As part of global efforts on interest rate benchmark reforms, the UK Financial Conduct Authority (“FCA”) announced in July 2017 that the London Interbank Offered Rate (“LIBOR”) will not compel banks to submit rates used to calculate the LIBOR by end-2021. Consequently, the Singapore Dollar Swap Offered Rate (“SOR”), which utilises the US Dollar LIBOR in its computation, will be affected by this change and in August 2019, the Singapore Overnight Rate Average (“SORA”) was identified as the replacement interest rate benchmark to the SOR.

The Steering Committee for SOR Transition to SORA (“SC-STS”) has, for the first half of 2020, made good progress in developing SORA markets. Efforts were made to establish key SORA market conventions and infrastructure, enhancing industry and system readiness, and piloting new SORA products that cater to customers’ needs.
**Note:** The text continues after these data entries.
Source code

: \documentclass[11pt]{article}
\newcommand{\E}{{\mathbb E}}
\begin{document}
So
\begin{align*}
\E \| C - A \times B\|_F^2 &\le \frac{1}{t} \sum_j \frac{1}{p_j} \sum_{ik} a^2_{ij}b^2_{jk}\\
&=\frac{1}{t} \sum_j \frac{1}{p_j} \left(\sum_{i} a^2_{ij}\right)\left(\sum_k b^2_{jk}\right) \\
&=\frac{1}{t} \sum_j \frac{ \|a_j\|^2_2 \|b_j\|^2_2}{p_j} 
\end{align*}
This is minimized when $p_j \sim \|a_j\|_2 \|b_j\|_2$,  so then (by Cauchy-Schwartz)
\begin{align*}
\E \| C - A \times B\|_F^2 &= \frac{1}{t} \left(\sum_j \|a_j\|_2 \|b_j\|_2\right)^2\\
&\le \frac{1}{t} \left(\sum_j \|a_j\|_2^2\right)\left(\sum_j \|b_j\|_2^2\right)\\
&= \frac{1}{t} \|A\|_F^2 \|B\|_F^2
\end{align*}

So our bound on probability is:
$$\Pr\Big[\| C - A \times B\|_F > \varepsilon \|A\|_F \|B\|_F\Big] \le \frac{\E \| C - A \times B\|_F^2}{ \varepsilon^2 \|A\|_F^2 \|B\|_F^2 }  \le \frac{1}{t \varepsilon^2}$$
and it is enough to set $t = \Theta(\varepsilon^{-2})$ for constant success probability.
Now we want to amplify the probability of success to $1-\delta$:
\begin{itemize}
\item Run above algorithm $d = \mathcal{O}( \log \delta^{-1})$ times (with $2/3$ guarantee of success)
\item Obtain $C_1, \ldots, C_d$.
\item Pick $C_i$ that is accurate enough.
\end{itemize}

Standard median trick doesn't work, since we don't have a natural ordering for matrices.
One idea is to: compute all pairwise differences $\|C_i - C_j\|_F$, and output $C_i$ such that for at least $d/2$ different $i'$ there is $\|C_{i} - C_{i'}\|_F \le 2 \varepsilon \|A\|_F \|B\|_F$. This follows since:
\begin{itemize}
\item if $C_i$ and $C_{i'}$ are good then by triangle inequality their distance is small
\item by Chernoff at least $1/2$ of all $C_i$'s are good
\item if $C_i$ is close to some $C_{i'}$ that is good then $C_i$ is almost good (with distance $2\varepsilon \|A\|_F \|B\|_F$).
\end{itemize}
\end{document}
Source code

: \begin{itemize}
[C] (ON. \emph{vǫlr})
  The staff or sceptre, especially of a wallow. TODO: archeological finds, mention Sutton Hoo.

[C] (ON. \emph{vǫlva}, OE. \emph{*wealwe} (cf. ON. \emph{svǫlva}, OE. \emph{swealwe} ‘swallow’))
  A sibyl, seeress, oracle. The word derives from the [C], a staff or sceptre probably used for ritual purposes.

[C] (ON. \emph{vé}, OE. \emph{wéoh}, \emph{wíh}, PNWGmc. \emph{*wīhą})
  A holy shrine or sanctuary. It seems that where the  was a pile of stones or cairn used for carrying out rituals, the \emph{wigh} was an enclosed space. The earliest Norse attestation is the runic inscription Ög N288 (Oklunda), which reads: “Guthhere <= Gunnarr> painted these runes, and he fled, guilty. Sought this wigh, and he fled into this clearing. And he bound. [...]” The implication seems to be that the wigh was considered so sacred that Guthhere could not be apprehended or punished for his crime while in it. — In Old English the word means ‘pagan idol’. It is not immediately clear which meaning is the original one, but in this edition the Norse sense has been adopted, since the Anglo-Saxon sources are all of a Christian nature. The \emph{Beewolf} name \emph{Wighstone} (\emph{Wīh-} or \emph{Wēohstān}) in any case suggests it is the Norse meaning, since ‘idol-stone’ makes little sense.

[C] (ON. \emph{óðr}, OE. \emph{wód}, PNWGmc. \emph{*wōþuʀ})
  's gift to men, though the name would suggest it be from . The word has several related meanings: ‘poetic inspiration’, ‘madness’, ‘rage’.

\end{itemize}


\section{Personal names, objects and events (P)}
SORA as the alternative interest rate benchmark to SOR

The Association of Banks in Singapore and Singapore Foreign Exchange Market Committee (“ABS-SFEMC”) prepared a consultation report identifying SORA as the alternative interest rate benchmark to SOR and proceeded to chart a roadmap for this transition. In 2017, a new waterfall methodology[1] for SGD Singapore Interbank Offered Rate (“SIBOR”) was initiated. Transitional testing for this was conducted over the span of a year, from July 2019 to June 2020 which showed that the resulting rate – called the New Polled Benchmark – was relatively robust but had noticeable differences in volatility compared to the SIBOR.

The ABS-SFEMC noted that this posed two issue:

  1. the more volatile nature of the New Polled Benchmark would make it more difficult for end-user acceptance, and
  2. the difference characteristics of the New Polled Benchmark will mean that it cannot directly replace SIBOR in existing financial contracts.

 

Ensuring broad-based adoption of SORA-centred SGD interest rate market by market participants

The SC-STS’s consultation report concluded that it will be beneficial in the long run for SGD financial markets to shift to a SORA-centred SGD interest rate market instead, which will help facilitate transparency and easier comparison of loan pricing, avoid market fragmentation and promote the development of deep and efficient SGD financial markets. Furthermore, given that SORA has been published by the Monetary Authority of Singapore (“MAS”) since July 2005, this provides a long historical time series which facilitates analysis for risk management and pricing purposes by market participants. Also, the choice of SORA as the reference benchmark for SGD interest rate derivatives is also aligned with the global shift for derivative markets to reference near risk-free rates. These factors would be important in ensuring broad-based adoption by market participants.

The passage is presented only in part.